Hi all, I am doing some research on setting up a community alert scheme locally which involves group text. I have a few questions which I hope some of you kind folk could help me with:

Which do you think is the best way to send group text (100-150 numbers) considering the phone may be in the hands of technophobes at times? Just groups on the handset?

Does anyone know if I can pick the number at the operator? (probably Vodafone)

Looking at Samsung "Y" for €99 with Vodafone (€20 top up per month), anyone recommend?

Thanks a million


----------



## mathepac (7 May 2012)

I'm not sure what part the phone figures in this but you can certainly do better price-wise e.g.

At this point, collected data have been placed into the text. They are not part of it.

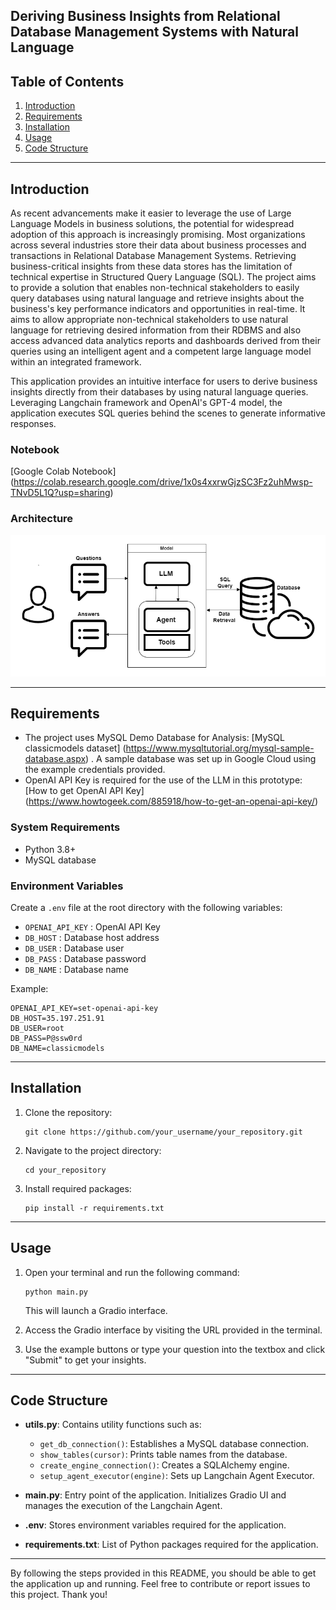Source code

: 
## Deriving Business Insights from Relational Database Management Systems with Natural Language

## Table of Contents
1. [Introduction](#introduction)
2. [Requirements](#requirements)
3. [Installation](#installation)
4. [Usage](#usage)
5. [Code Structure](#code-structure)

---

## Introduction

As recent advancements make it easier to leverage the use of Large Language Models in business solutions, the potential for widespread adoption of this approach is increasingly promising. Most organizations across several industries store their data about business processes and transactions in Relational Database Management Systems. Retrieving business-critical insights from these data stores has the limitation of technical expertise in Structured Query Language (SQL). The project aims to provide a solution that enables non-technical stakeholders to easily query databases using natural language and retrieve insights about the business's key performance indicators and opportunities in real-time. It aims to allow appropriate non-technical stakeholders to use natural language for retrieving desired information from their RDBMS and also access advanced data analytics reports and dashboards derived from their queries using an intelligent agent and a competent large language model within an integrated framework. 

This application provides an intuitive interface for users to derive business insights directly from their databases by using natural language queries. Leveraging Langchain framework and OpenAI's GPT-4 model, the application executes SQL queries behind the scenes to generate informative responses.

### Notebook
[Google Colab Notebook] (https://colab.research.google.com/drive/1x0s4xxrwGjzSC3Fz2uhMwsp-TNvD5L1Q?usp=sharing)

### Architecture
![image](https://github.com/SamuelOjuri/Business_Insights_from_RDBMS_with_Natural_Language/blob/main/SQL_database_agent_workflow.png)

---

## Requirements
- The project uses MySQL Demo Database for Analysis: [MySQL classicmodels dataset] (https://www.mysqltutorial.org/mysql-sample-database.aspx) . A sample database was set up in Google Cloud using the example credentials provided.
- OpenAI API Key is required for the use of the LLM in this prototype: [How to get OpenAI API Key] (https://www.howtogeek.com/885918/how-to-get-an-openai-api-key/)

### System Requirements
- Python 3.8+
- MySQL database

### Environment Variables
Create a `.env` file at the root directory with the following variables:
- `OPENAI_API_KEY` : OpenAI API Key
- `DB_HOST` : Database host address
- `DB_USER` : Database user
- `DB_PASS` : Database password
- `DB_NAME` : Database name

Example:
```env
OPENAI_API_KEY=set-openai-api-key
DB_HOST=35.197.251.91
DB_USER=root
DB_PASS=P@ssw0rd
DB_NAME=classicmodels
```

---

## Installation

1. Clone the repository:

    ```
    git clone https://github.com/your_username/your_repository.git
    ```
    
2. Navigate to the project directory:

    ```
    cd your_repository
    ```

3. Install required packages:

    ```
    pip install -r requirements.txt
    ```

---

## Usage

1. Open your terminal and run the following command:

    ```
    python main.py
    ```

    This will launch a Gradio interface.

2. Access the Gradio interface by visiting the URL provided in the terminal.

3. Use the example buttons or type your question into the textbox and click "Submit" to get your insights.

---

## Code Structure

- **utils.py**: Contains utility functions such as:

    - `get_db_connection()`: Establishes a MySQL database connection.
    - `show_tables(cursor)`: Prints table names from the database.
    - `create_engine_connection()`: Creates a SQLAlchemy engine.
    - `setup_agent_executor(engine)`: Sets up Langchain Agent Executor.

- **main.py**: Entry point of the application. Initializes Gradio UI and manages the execution of the Langchain Agent.

- **.env**: Stores environment variables required for the application.

- **requirements.txt**: List of Python packages required for the application.

---


By following the steps provided in this README, you should be able to get the application up and running. Feel free to contribute or report issues to this project. Thank you!
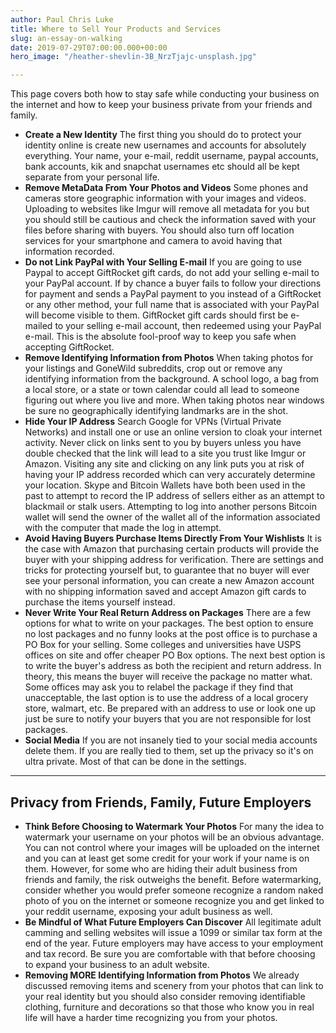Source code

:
 ```yaml
---
author: Paul Chris Luke
title: Where to Sell Your Products and Services
slug: an-essay-on-walking
date: 2019-07-29T07:00:00.000+00:00
hero_image: "/heather-shevlin-3B_NrzTjajc-unsplash.jpg"

---
```

This page covers both how to stay safe while conducting your business on the internet and how to keep your business private from your friends and family.

* **Create a New Identity** The first thing you should do to protect your identity online is create new usernames and accounts for absolutely everything. Your name, your e-mail, reddit username, paypal accounts, bank accounts, kik and snapchat usernames etc should all be kept separate from your personal life.
* **Remove MetaData From Your Photos and Videos** Some phones and cameras store geographic information with your images and videos. Uploading to websites like Imgur will remove all metadata for you but you should still be cautious and check the information saved with your files before sharing with buyers. You should also turn off location services for your smartphone and camera to avoid having that information recorded.
* **Do not Link PayPal with Your Selling E-mail** If you are going to use Paypal to accept GiftRocket gift cards, do not add your selling e-mail to your PayPal account. If by chance a buyer fails to follow your directions for payment and sends a PayPal payment to you instead of a GiftRocket or any other method, your full name that is associated with your PayPal will become visible to them. GiftRocket gift cards should first be e-mailed to your selling e-mail account, then redeemed using your PayPal e-mail. This is the absolute fool-proof way to keep you safe when accepting GiftRocket.
* **Remove Identifying Information from Photos** When taking photos for your listings and GoneWild subreddits, crop out or remove any identifying information from the background. A school logo, a bag from a local store, or a state or town calendar could all lead to someone figuring out where you live and more. When taking photos near windows be sure no geographically identifying landmarks are in the shot.
* **Hide Your IP Address** Search Google for VPNs (Virtual Private Networks) and install one or use an online version to cloak your internet activity. Never click on links sent to you by buyers unless you have double checked that the link will lead to a site you trust like Imgur or Amazon. Visiting any site and clicking on any link puts you at risk of having your IP address recorded which can very accurately determine your location. Skype and Bitcoin Wallets have both been used in the past to attempt to record the IP address of sellers either as an attempt to blackmail or stalk users. Attempting to log into another persons Bitcoin wallet will send the owner of the wallet all of the information associated with the computer that made the log in attempt.
* **Avoid Having Buyers Purchase Items Directly From Your Wishlists** It is the case with Amazon that purchasing certain products will provide the buyer with your shipping address for verification. There are settings and tricks for protecting yourself but, to guarantee that no buyer will ever see your personal information, you can create a new Amazon account with no shipping information saved and accept Amazon gift cards to purchase the items yourself instead.
* **Never Write Your Real Return Address on Packages** There are a few options for what to write on your packages. The best option to ensure no lost packages and no funny looks at the post office is to purchase a PO Box for your selling. Some colleges and universities have USPS offices on site and offer cheaper PO Box options. The next best option is to write the buyer's address as both the recipient and return address. In theory, this means the buyer will receive the package no matter what. Some offices may ask you to relabel the package if they find that unacceptable, the last option is to use the address of a local grocery store, walmart, etc. Be prepared with an address to use or look one up just be sure to notify your buyers that you are not responsible for lost packages.
* **Social Media** If you are not insanely tied to your social media accounts delete them. If you are really tied to them, set up the privacy so it's on ultra private. Most of that can be done in the settings.

***

## Privacy from Friends, Family, Future Employers

* **Think Before Choosing to Watermark Your Photos** For many the idea to watermark your username on your photos will be an obvious advantage. You can not control where your images will be uploaded on the internet and you can at least get some credit for your work if your name is on them. However, for some who are hiding their adult business from friends and family, the risk outweighs the benefit. Before watermarking, consider whether you would prefer someone recognize a random naked photo of you on the internet or someone recognize you and get linked to your reddit username, exposing your adult business as well.
* **Be Mindful of What Future Employers Can Discover** All legitimate adult camming and selling websites will issue a 1099 or similar tax form at the end of the year. Future employers may have access to your employment and tax record. Be sure you are comfortable with that before choosing to expand your business to an adult website.
* **Removing MORE Identifying Information from Photos** We already discussed removing items and scenery from your photos that can link to your real identity but you should also consider removing identifiable clothing, furniture and decorations so that those who know you in real life will have a harder time recognizing you from your photos.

Tescomobile phone, 9.99 or 19.99, and 10 top-up buys you 20 credit and 200 free web-texts. I'm a customer and phone-calls & texts have never been so cost-effective; 20 years using contract phones, 12 months PAYG customer. 

Is the phone an emergency hot-line or an administrative tool to notify members of meetings?


----------



## Kilkea (9 May 2012)

Its a bit of both. Anyone in the community will text the phone and then the holder will text out the alert to everyone in the area, contact the Gardai etc.


----------



## nediaaa (9 May 2012)

hi,.
there was something similiar on Dragons Den a few weeks ago.
might be an idea to look it up.
it could potentially put people in danger if they try to intervene in a burgarly fir example


----------



## mathepac (9 May 2012)

Kilkea said:


> Its a bit of both. Anyone in the community will text the phone and then the holder will text out the alert to everyone in the area, contact the Gardai etc.


So nothing fancy then. I'd strongly suggest a low-end Tesco with €10 top-ups - they don't have to be monthly, just as you need them. Very cost-effective.


----------